Copper remains one of the single most ubiquitous metals in everyday life. As a conductor of heat and electricity, it is utilized in wires, roofing and plumbing, as well as a catalyst for petrochemical plants, solar and electrical conductors and for a wide range of energy related applications. Therefore, any method that increases its productivity is extremely beneficial in many aspects of our daily life.
Copper Extraction Challenges
The extraction of copper from mines is associated with a number of risks, such as exposure to its toxicity, as well as extracting large quantities of it is one of the challenges facing copper mining operations.
The world’s reserves of copper are estimated at about one billion tons, and the annual mining operations are approximately 12.5 million metric tons, which means that the world’s remaining reserves are sufficient for 65 years.
Another challenge we face during the mining and extraction processes of feasible quantities is exposure to sulfur dioxide and nitrogen dioxide during copper smelting.
However, bacteria may have a solution to mitigate these challenges related to copper extraction and extraction. Recently, a study published in the journal Science Advances on April 23 showed that bacteria living in copper mines convert toxic copper into stable, monoatomic copper.

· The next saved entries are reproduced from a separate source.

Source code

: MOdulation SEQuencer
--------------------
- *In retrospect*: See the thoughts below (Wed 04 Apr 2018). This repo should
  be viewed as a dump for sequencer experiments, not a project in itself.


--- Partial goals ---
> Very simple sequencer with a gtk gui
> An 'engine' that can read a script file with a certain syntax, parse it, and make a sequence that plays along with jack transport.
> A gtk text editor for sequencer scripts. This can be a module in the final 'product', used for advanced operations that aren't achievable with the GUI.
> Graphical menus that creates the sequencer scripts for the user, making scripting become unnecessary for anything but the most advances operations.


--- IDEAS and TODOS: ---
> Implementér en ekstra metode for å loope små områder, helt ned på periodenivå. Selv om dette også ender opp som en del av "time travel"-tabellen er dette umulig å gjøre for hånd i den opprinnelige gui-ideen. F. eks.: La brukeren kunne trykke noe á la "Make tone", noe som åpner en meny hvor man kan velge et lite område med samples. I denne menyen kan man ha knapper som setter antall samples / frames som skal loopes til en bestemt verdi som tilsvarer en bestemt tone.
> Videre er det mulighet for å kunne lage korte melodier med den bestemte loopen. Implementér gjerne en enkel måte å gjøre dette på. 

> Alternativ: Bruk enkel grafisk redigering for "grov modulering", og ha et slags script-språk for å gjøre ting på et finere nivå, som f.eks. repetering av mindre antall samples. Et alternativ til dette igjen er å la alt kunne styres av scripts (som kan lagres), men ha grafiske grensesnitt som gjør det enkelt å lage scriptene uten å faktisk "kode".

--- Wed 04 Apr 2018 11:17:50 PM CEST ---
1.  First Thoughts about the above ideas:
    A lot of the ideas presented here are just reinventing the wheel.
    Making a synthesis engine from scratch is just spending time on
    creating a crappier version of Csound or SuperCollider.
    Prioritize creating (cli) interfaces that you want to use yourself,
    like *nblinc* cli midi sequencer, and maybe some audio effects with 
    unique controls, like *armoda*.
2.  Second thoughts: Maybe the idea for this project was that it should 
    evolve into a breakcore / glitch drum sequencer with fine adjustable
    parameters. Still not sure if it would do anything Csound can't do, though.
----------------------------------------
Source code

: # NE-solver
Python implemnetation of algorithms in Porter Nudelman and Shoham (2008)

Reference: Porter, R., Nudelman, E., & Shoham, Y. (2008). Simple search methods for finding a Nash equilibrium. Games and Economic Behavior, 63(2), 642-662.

According to the press release published by the University of Houston in the United States in response to the study, its researchers were able – in cooperation with researchers from the University of São Paulo in Brazil – to understand how the copper-resistant bacteria found in A copper mine in Brazil – conversion of copper sulfate ions (CuSO4 ions) to unequal monatomic copper (Cu0).

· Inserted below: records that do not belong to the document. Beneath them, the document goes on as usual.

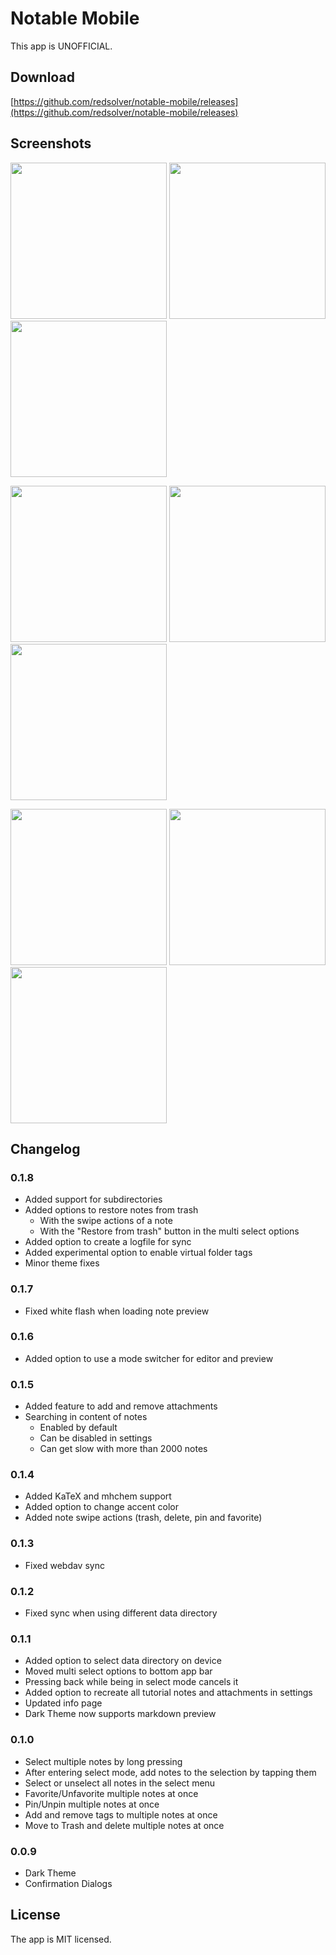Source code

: # Notable Mobile

This app is UNOFFICIAL.

## Download

[https://github.com/redsolver/notable-mobile/releases](https://github.com/redsolver/notable-mobile/releases)

## Screenshots

<p>
  <img src="https://user-images.githubusercontent.com/30355444/63541799-2c55f680-c51f-11e9-9137-a9fe6bc4b80e.png" width="250">
  <img src="https://user-images.githubusercontent.com/30355444/63541801-2c55f680-c51f-11e9-89a0-050867563cee.png" width="250">
  <img src="https://user-images.githubusercontent.com/30355444/63541802-2cee8d00-c51f-11e9-9b74-0ca1d1b48ef1.png" width="250">
</p>

<p>
  <img src="https://user-images.githubusercontent.com/30355444/63541804-2cee8d00-c51f-11e9-95c7-e0fdca7aaa9b.png" width="250">
  <img src="https://user-images.githubusercontent.com/30355444/63541805-2cee8d00-c51f-11e9-8833-73e6525a0511.png" width="250">
  <img src="https://user-images.githubusercontent.com/30355444/63541806-2d872380-c51f-11e9-95b8-56dbacf044f7.png" width="250">
</p>

<p>
  <img src="https://user-images.githubusercontent.com/30355444/63541809-2d872380-c51f-11e9-80e2-b56e975d76f0.png" width="250">
  <img src="https://user-images.githubusercontent.com/30355444/63541810-2d872380-c51f-11e9-8904-247d5da359a8.png" width="250">
  <img src="https://user-images.githubusercontent.com/30355444/63541812-2d872380-c51f-11e9-972a-55c9469c4045.png" width="250">
</p>

## Changelog

### 0.1.8

- Added support for subdirectories
- Added options to restore notes from trash
  - With the swipe actions of a note
  - With the "Restore from trash" button in the multi select options
- Added option to create a logfile for sync 
- Added experimental option to enable virtual folder tags
- Minor theme fixes

### 0.1.7

- Fixed white flash when loading note preview

### 0.1.6

- Added option to use a mode switcher for editor and preview

### 0.1.5

- Added feature to add and remove attachments
- Searching in content of notes
  - Enabled by default
  - Can be disabled in settings
  - Can get slow with more than 2000 notes

### 0.1.4

- Added KaTeX and mhchem support
- Added option to change accent color
- Added note swipe actions (trash, delete, pin and favorite)

### 0.1.3

- Fixed webdav sync

### 0.1.2

- Fixed sync when using different data directory

### 0.1.1

- Added option to select data directory on device
- Moved multi select options to bottom app bar
- Pressing back while being in select mode cancels it
- Added option to recreate all tutorial notes and attachments in settings
- Updated info page
- Dark Theme now supports markdown preview

### 0.1.0

- Select multiple notes by long pressing
- After entering select mode, add notes to the selection by tapping them
- Select or unselect all notes in the select menu
- Favorite/Unfavorite multiple notes at once
- Pin/Unpin multiple notes at once
- Add and remove tags to multiple notes at once
- Move to Trash and delete multiple notes at once

### 0.0.9

- Dark Theme
- Confirmation Dialogs

## License

The app is MIT licensed.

The presence of bacteria in copper mines is not surprising. Scientists already know this, but they are ignorant of “the role that these bacteria play in those mines,” says Francisco Hernandez, a professor in the Faculty of Mechanical Engineering Technology at the University of Houston who is involved in the study.

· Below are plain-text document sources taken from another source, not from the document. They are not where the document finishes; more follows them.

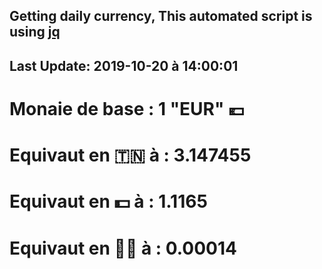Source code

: ## Getting daily currency, This automated script is using [jq](https://stedolan.github.io/jq/)
## Last Update:  2019-10-20 à 14:00:01
 # Monaie de base : 1 "EUR" 💶 
 # Equivaut en 🇹🇳 à :  3.147455 
 # Equivaut en 💵 à : 1.1165
 # Equivaut en 🐱‍💻 à :  0.00014
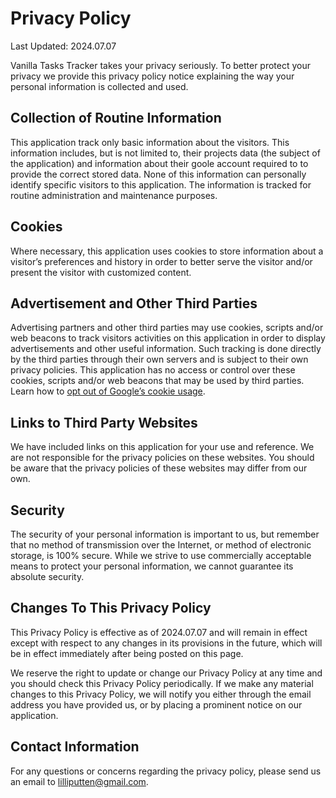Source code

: # Privacy Policy

Last Updated: 2024.07.07

Vanilla Tasks Tracker takes your privacy seriously. To better protect your privacy we provide this privacy policy notice explaining the way your personal information is collected and used.

## Collection of Routine Information

This application track only basic information about the visitors. This information includes, but is not limited to, their projects data (the subject of the application) and information about their goole account required to to provide the correct stored data. None of this information can personally identify specific visitors to this application. The information is tracked for routine administration and maintenance purposes.

## Cookies

Where necessary, this application uses cookies to store information about a visitor’s preferences and history in order to better serve the visitor and/or present the visitor with customized content.

## Advertisement and Other Third Parties

Advertising partners and other third parties may use cookies, scripts and/or web beacons to track visitors activities on this application in order to display advertisements and other useful information. Such tracking is done directly by the third parties through their own servers and is subject to their own privacy policies. This application has no access or control over these cookies, scripts and/or web beacons that may be used by third parties. Learn how to [opt out of Google’s cookie usage](http://www.google.com/privacy_ads.html).

## Links to Third Party Websites

We have included links on this application for your use and reference. We are not responsible for the privacy policies on these websites. You should be aware that the privacy policies of these websites may differ from our own.

## Security

The security of your personal information is important to us, but remember that no method of transmission over the Internet, or method of electronic storage, is 100% secure. While we strive to use commercially acceptable means to protect your personal information, we cannot guarantee its absolute security.

## Changes To This Privacy Policy

This Privacy Policy is effective as of 2024.07.07 and will remain in effect except with respect to any changes in its provisions in the future, which will be in effect immediately after being posted on this page.

We reserve the right to update or change our Privacy Policy at any time and you should check this Privacy Policy periodically. If we make any material changes to this Privacy Policy, we will notify you either through the email address you have provided us, or by placing a prominent notice on our application.

## Contact Information

For any questions or concerns regarding the privacy policy, please send us an email to lilliputten@gmail.com.
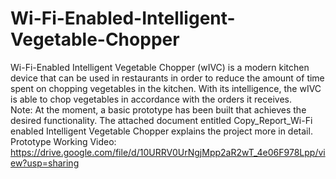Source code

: # Wi-Fi-Enabled-Intelligent-Vegetable-Chopper
Wi-Fi-Enabled Intelligent Vegetable Chopper (wIVC) is a modern kitchen device that can be used in restaurants in order to reduce the amount of time spent on chopping vegetables in the kitchen. With its intelligence, the wIVC is able to chop vegetables in accordance with the orders it receives.  
Note: At the moment, a basic prototype has been built that achieves the desired functionality.
The attached document entitled Copy_Report_Wi-Fi enabled Intelligent Vegetable Chopper explains the project more in detail.
Prototype Working Video: https://drive.google.com/file/d/10URRV0UrNgjMpp2aR2wT_4e06F978Lpp/view?usp=sharing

Therefore, scientists decided to look at these Bacillus bacteria by placing them under the lens of an electron microscope to find out their exact role, only to discover that they are able to separate and extract single copper atoms.
Here it should be noted that separating a single copper atom by chemical methods is very difficult, requiring a mixture of harsh chemicals, but the bacteria were able to separate those single atoms “naturally, which is surprising”, as Hernandez adds.
A unique discovery
Scientists were able to determine the nature of a single copper atom, relying on the results provided by electron microscopy. They were also able to learn about the bacterial mechanism that helped convert copper sulfate into copper.
The discovery is unique and described by Deborah Rodriguez, professor of civil and environmental engineering at the University of Houston and a senior researcher of the study. A process that, if produced artificially, would have required intense effort and a great cost, and would not be done with this degree of purity. “
“The bacteria use unique biological pathways as well as proteins that can extract divalent copper (Cu2 +) and convert it into zero-valued monoatomic copper (Cu0),” Rodriguez adds.
Regarding the reason why bacteria do this process, Rodriguez goes on to say that “the bacteria aim to create a less toxic environment for themselves by converting ionic copper into monoatomic copper, but it also benefits us.”
These results provide a safer and more efficient way to produce single atoms of the element copper instead of the traditional methods currently used, such as chemical vapor deposition, sputtering, and femtosecond laser ablation.
“In the next step, we will collect the copper samples made by these bacterial cells, and then use them for some practical applications,” Rodriguez concludes.